- Village of Noble
- Location of Noble in Sabine Parish, Louisiana.
- Location of Louisiana in the United States
- Coordinates: 31°41′24″N 93°41′00″W﻿ / ﻿31.69000°N 93.68333°W
- Country: United States
- State: Louisiana
- Parish: Sabine

Area
- • Total: 1.03 sq mi (2.68 km^{2})
- • Land: 1.03 sq mi (2.68 km^{2})
- • Water: 0 sq mi (0.00 km^{2})
- Elevation: 272 ft (83 m)

Population (2020)
- • Total: 200
- • Density: 193.6/sq mi (74.74/km^{2})
- Time zone: UTC-6 (CST)
- • Summer (DST): UTC-5 (CDT)
- Area code: 318
- FIPS code: 22-55420
- GNIS feature ID: 2407511

= Noble, Louisiana =

Noble is a village in Sabine Parish, Louisiana, United States. As of the 2020 census, Noble had a population of 200.
==Geography==

According to the United States Census Bureau, the village has a total area of 1.0 square miles (2.7 km^{2}), all land.

==Demographics==

As of the census of 2000, there were 259 people, 91 households, and 65 families residing in the village. The population density was 252.1 PD/sqmi.
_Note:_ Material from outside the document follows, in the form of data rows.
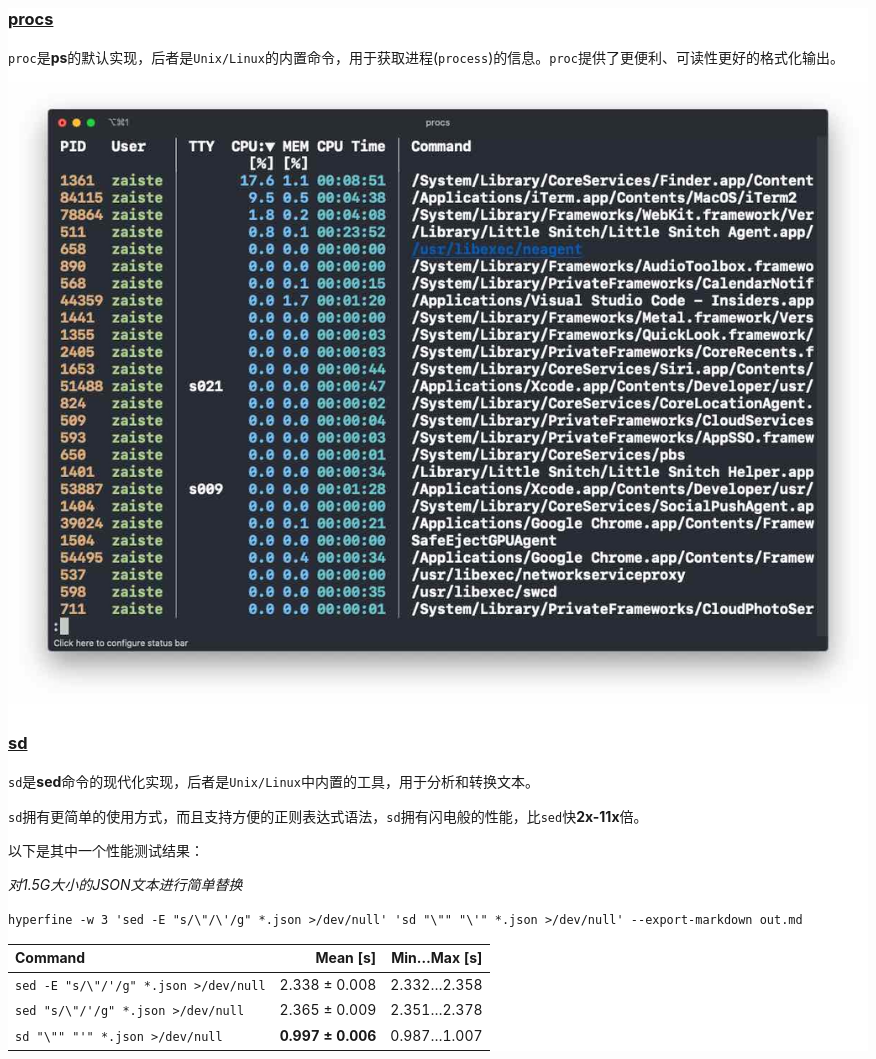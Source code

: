 ### [procs](https://github.com/dalance/procs)
`proc`是**ps**的默认实现，后者是`Unix/Linux`的内置命令，用于获取进程(`process`)的信息。`proc`提供了更便利、可读性更好的格式化输出。

<img alt="procs screenshot" width="100%"  src="./img/command-line/procs.jpg" class="center"  />

 ### [sd](https://github.com/chmln/sd)
 `sd`是**sed**命令的现代化实现，后者是`Unix/Linux`中内置的工具，用于分析和转换文本。

 `sd`拥有更简单的使用方式，而且支持方便的正则表达式语法，`sd`拥有闪电般的性能，比`sed`快**2x-11x**倍。

以下是其中一个性能测试结果：

*对1.5G大小的JSON文本进行简单替换*

`hyperfine -w 3 'sed -E "s/\"/\'/g" *.json >/dev/null' 'sd "\"" "\'" *.json >/dev/null' --export-markdown out.md`

| Command | Mean [s] | Min…Max [s] |
|:---|---:|---:|
| `sed -E "s/\"/'/g" *.json >/dev/null` | 2.338 ± 0.008 | 2.332…2.358 |
| `sed "s/\"/'/g" *.json >/dev/null` | 2.365 ± 0.009 | 2.351…2.378 |
| `sd "\"" "'" *.json >/dev/null` | **0.997 ± 0.006** | 0.987…1.007 |
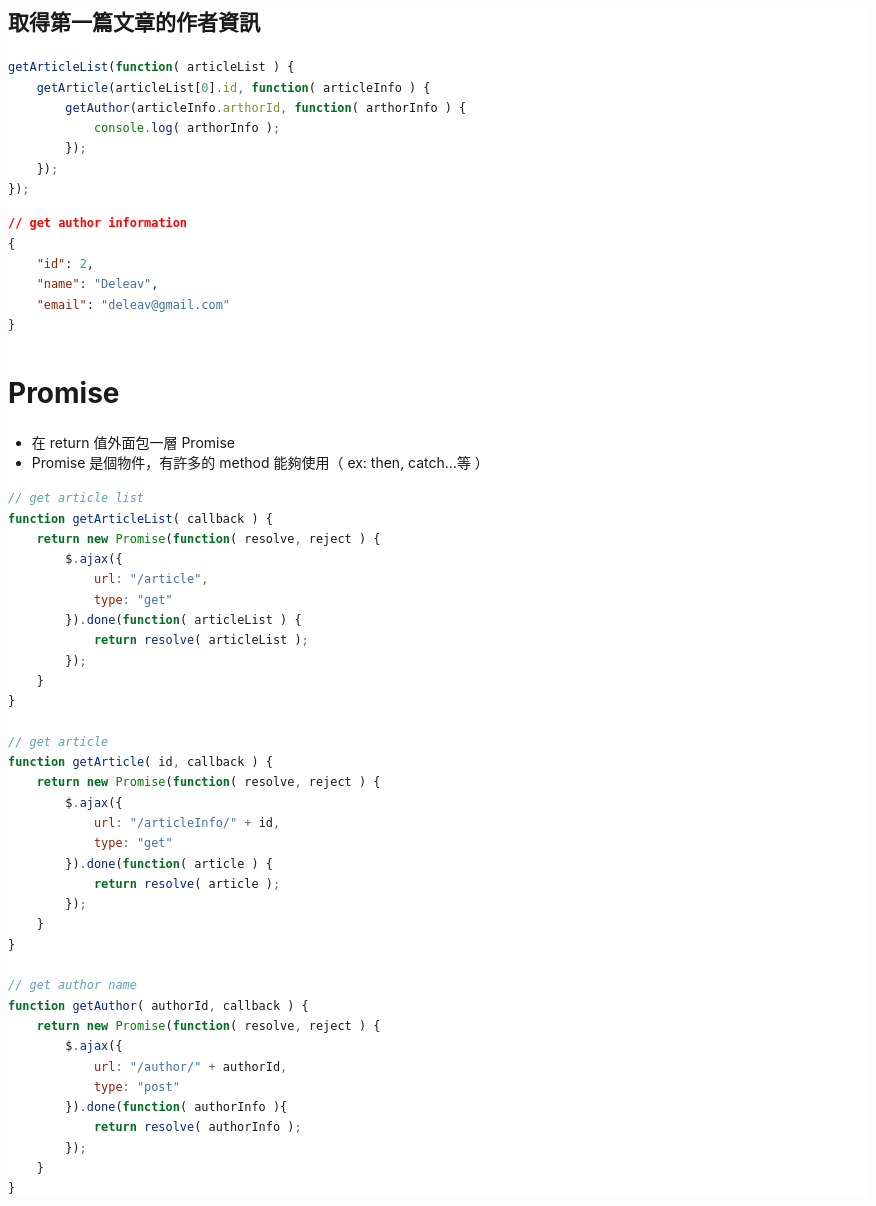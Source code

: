 ## 取得第一篇文章的作者資訊
```javascript
getArticleList(function( articleList ) {
    getArticle(articleList[0].id, function( articleInfo ) {
        getAuthor(articleInfo.arthorId, function( arthorInfo ) {
            console.log( arthorInfo );
        });
    });
});
```

```JSON
// get author information
{
    "id": 2,
    "name": "Deleav",
    "email": "deleav@gmail.com"
}
```

# Promise
  * 在 return 值外面包一層 Promise
  * Promise 是個物件，有許多的 method 能夠使用（ ex: then, catch...等 ）
```javascript
// get article list
function getArticleList( callback ) {
    return new Promise(function( resolve, reject ) {
        $.ajax({
            url: "/article",
            type: "get"
        }).done(function( articleList ) {
            return resolve( articleList );
        });
    }
}

// get article
function getArticle( id, callback ) {
    return new Promise(function( resolve, reject ) {
        $.ajax({
            url: "/articleInfo/" + id,
            type: "get"
        }).done(function( article ) {
            return resolve( article );
        });
    }
}

// get author name
function getAuthor( authorId, callback ) {
    return new Promise(function( resolve, reject ) {
        $.ajax({
            url: "/author/" + authorId,
            type: "post"
        }).done(function( authorInfo ){
            return resolve( authorInfo );
        });
    }
}
```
There were 104 housing units at an average density of 101.2 /sqmi. The racial makeup of the village was 61.78% White, 28.19% Native American, and 10.04% from two or more races. Hispanic or Latino of any race were 6.18% of the population.

There were 91 households, out of which 49.5% had children under the age of 18 living with them, 60.4% were married couples living together, 4.4% had a female householder with no husband present, and 27.5% were non-families. 25.3% of all households were made up of individuals, and 14.3% had someone living alone who was 65 years of age or older. The average household size was 2.85 and the average family size was 3.47.

In the village, the population was spread out, with 35.5% under the age of 18, 8.9% from 18 to 24, 28.6% from 25 to 44, 16.2% from 45 to 64, and 10.8% who were 65 years of age or older. The median age was 29 years. For every 100 females, there were 97.7 males. For every 100 females age 18 and over, there were 94.2 males.

The median income for a household in the village was $38,594, and the median income for a family was $45,833. Males had a median income of $32,813 versus $18,125 for females. The per capita income for the village was $14,982. About 2.9% of families and 7.6% of the population were below the poverty line, including 7.2% of those under the age of eighteen and 25.0% of those 65 or over.

Historical population
| Census | Pop. | Note | %± |
| 1910 | 453 |  | — |
| 1920 | 316 |  | −30.2% |
| 1930 | 268 |  | −15.2% |
| 1940 | 238 |  | −11.2% |
| 1950 | 238 |  | 0.0% |
| 1960 | 206 |  | −13.4% |
| 1970 | 209 |  | 1.5% |
| 1980 | 194 |  | −7.2% |
| 1990 | 225 |  | 16.0% |
| 2000 | 259 |  | 15.1% |
| 2010 | 252 |  | −2.7% |
| 2020 | 200 |  | −20.6% |
| 2025 (est.) | 209 | Increase | 4.5% |
U.S. Decennial Census

==Education==
Public schools in Sabine Parish are operated by the Sabine Parish School Board. There are no schools in Noble and students attend campuses in neighboring communities.